A unique identifier assigned to healthcare providers by the Centers for Medicare & Medicaid Services (CMS) in the United States. It is used for billing purposes and to track provider participation in Medicare and/or Medicaid programs.

 

CMS

The Centers for Medicare & Medicaid Services is a federal agency within the United States Department of Health and Human Services (HHS) responsible for administering the Medicare and Medicaid programs.

 

Medicare

A federal health insurance program in the United States primarily for people aged 65 and older, some younger individuals with disabilities, and people with end-stage renal disease.

 

Medicaid

A joint federal and state program that provides health coverage to low-income individuals and families, including children, pregnant women, elderly adults, and people with disabilities.

 

Provider

A healthcare professional, facility, or organization that delivers medical services or supplies to patients

 

NPI (National Provider Identifier)

A unique 10-digit identification number for covered healthcare providers, required by the Health Insurance Portability and Accountability Act (HIPAA).
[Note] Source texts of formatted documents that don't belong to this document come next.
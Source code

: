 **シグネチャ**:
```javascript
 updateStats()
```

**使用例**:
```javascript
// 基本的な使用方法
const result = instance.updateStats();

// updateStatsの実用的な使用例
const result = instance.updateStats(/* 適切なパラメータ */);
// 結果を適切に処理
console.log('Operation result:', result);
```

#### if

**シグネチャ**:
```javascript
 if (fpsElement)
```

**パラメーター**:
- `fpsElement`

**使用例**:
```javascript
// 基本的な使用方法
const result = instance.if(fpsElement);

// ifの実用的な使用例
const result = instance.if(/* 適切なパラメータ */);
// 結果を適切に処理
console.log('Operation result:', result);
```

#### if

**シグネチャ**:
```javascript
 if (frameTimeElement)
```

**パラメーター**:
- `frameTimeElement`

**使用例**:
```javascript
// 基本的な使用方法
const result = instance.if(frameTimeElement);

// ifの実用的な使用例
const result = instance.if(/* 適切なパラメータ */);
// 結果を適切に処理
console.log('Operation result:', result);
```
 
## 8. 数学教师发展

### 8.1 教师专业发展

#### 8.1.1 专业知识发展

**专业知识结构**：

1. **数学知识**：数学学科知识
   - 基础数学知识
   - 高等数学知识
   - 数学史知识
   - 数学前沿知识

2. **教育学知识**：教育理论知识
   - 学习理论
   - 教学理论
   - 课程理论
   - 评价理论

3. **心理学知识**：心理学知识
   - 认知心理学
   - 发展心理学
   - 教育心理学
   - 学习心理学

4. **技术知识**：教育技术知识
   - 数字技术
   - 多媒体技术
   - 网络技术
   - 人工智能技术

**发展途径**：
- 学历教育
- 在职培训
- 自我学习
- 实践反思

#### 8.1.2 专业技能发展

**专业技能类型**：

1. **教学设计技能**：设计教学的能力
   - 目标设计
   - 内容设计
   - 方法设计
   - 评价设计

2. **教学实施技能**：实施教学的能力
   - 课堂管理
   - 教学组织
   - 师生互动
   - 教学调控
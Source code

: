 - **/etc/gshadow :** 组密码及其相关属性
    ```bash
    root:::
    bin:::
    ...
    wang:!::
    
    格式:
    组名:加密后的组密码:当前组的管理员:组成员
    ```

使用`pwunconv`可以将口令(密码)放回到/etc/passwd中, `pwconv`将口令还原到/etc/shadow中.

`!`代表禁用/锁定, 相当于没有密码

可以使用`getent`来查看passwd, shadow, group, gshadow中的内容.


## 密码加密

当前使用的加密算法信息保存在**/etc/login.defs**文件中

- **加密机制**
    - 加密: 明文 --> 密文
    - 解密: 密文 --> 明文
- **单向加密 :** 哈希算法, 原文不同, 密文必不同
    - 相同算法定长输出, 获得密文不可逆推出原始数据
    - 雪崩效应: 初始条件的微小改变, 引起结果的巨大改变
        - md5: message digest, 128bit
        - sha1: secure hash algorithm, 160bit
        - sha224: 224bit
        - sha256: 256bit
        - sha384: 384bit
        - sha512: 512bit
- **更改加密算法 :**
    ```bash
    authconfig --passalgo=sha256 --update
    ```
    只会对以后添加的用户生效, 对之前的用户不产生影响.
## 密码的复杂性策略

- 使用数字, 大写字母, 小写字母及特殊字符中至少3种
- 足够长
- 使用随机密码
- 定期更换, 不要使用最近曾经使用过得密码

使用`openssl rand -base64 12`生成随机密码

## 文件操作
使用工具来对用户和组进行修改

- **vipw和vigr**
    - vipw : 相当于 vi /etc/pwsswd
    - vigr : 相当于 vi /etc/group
It is used for standardizing electronic healthcare transactions.

 

Enrollment

The process through which healthcare providers apply to participate in the Medicare and/or Medicaid programs and obtain their MPN.

 

Eligibility

The criteria that healthcare providers must meet to participate in the Medicare and/or Medicaid programs, which may include licensing, certification, accreditation, and compliance with program rules and regulations.

 

Revalidation

Periodic review and renewal of a provider’s enrollment in Medicare and/or Medicaid to ensure continued compliance with program requirements.

 

Billing and Reimbursement

The process of submitting claims for services provided to Medicare and/or Medicaid beneficiaries using the MPN, and receiving payment from the respective programs for those services rendered.